Их было очень много. Достаточно сказать, что в Нижнем Тагиле был изобретен первый русский паровоз. Памятник изобретателям, отцу и сыну Черепановым, стоит на центральной площади, модель паровоза красовалась в музее, там же и модель первого велосипеда, сделанного Артамоновым.
Предметом особой гордости был тагильский малахит. Ходили упорные слухи, что малахитовый зал в Зимнем дворце сделан из нашего камня. В бывшем господском доме в свое время нашли переписку семейства Карамзиных, которая касалась, в частности, обстоятельств дуэли Пушкина.
Об этом есть рассказ Ираклия Андроникова «Тагильская находка». Его интересно читать и сейчас. Там и Тагил, и его архитектура выглядят совершенно иначе, чем у меня: роскошное описание особняков и улиц, или там, скажем, «город спит, небо пылает — это из домны пустили шлак». С большим вкусом описаны разные наши достижения. Я все это знал, конечно, мог любому рассказывать часами и раздувался от гордости.

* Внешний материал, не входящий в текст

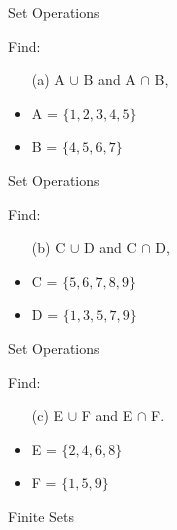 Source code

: \documentclass[11pt,a4paper,titlepage,oneside,openany]{article}
\numberwithin{equation}{section}
\numberwithin{algorithm}{section}
\numberwithin{figure}{section}
\numberwithin{table}{section}
\begin{document}
{%

{Set Operations}

Find: 
\begin{itemize}
\item[(a)] A $\cup$ B and A $\cap$ B, \bigskip
\item A = $\{1, 2, 3, 4, 5\}$  
\item B = $\{4, 5, 6, 7\}$  
\end{itemize}



{Set Operations}

Find: 
\begin{itemize}
\item[(b)] C $\cup$ D and C $\cap$ D,  \bigskip
\item C = $\{5, 6, 7, 8, 9\}$
\item D = $\{1, 3, 5, 7, 9\}$
\end{itemize}



{Set Operations}

Find: 
\begin{itemize}
\item[(c)] E $\cup$ F and E $\cap$ F. \bigskip
\item E = $\{2, 4, 6, 8\}$

\item F = $\{1, 5, 9\}$
\end{itemize}




{Finite Sets}

}
\end{document}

Была еще история с «Тагильской Мадонной», картиной, найденной все в том же особняке Демидовых, которую в 20-е годы Грабарь приписал Рафаэлю. Я помню, что картину, естественно, забрали куда-то в столицы, а взамен отдали нашему художественному музею много каких-то второстепенных картин из запасников, но уже потом оказалось, что это все-таки ошибка, картину вернули в Тагил. Музей у нас хороший, специально выстроенное здание — надеюсь, ей там хорошо. Есть сайт, который прямо сейчас ее рекламирует как оригинальное творение Рафаэля. Может быть, наука еще скажет свое слово в ее пользу.
Если бы я сейчас предлагал пройтись по Тагилу, то сказал бы, что идти надо так. Город начинался от завода. Старый металлургический завод, перестроенный из демидовского завода, стоял рядом с плотиной и носил имя Куйбышева. Сейчас, насколько мне известно, там никакого про-изводства нет, но старые домны все еще на месте. Имеет смысл дойти туда, посмотреть на эту плотину, на этот завод, на изгиб горного хребта над рекой в районе демидовского дома, перейти плотину по реке и подняться на Лисью гору к башенке, — это не очень крутая гора и не очень тяжелый путь. И тогда оттуда можно увидеть практически весь город, большую часть пруда, горы, которые его окружают. Недаром там находилась сторожевая вышка. Оттуда можно спуститься вниз, к парку Бондина и музею, а уже потом двигаться на восток, пока не наскучит.
Моя школа была очень хорошей, «с преподаванием ряда предметов на немецком языке». В действительности почти ничего там на немецком не преподавали — не было таких специалистов. Но это не была еще «спецшкола» в более привычном понимании. Как я помню, не для того она создавалась, чтобы рядовой советский человек мог при желании лучше знать немецкий. Там был другой мотив. Дело в том, что на Урал выселяли поволжских немцев. И в 1950-60-е годы в Тагиле жило много немцев, которые по закону имели право получать образование на родном языке. Школа была частью культурно-языковой политики, но главное, что учили там хорошо. Мы учились не только языку, причем со второго класса, но должны были уметь читать газеты, еще была история немецкой литературы на языке и ежегодные конкурсы переводов. Переводили разное, но был чуть ли не культ Гейне, которого с удовольствием заучивали наизусть. Многие выпускники нашей школы стали довольно известными в своей профессии людьми. Из тех, кого я знаю, ни один не жалеет, что уехал из Тагила, но и ни один не жалеет, что родился и вырос именно там.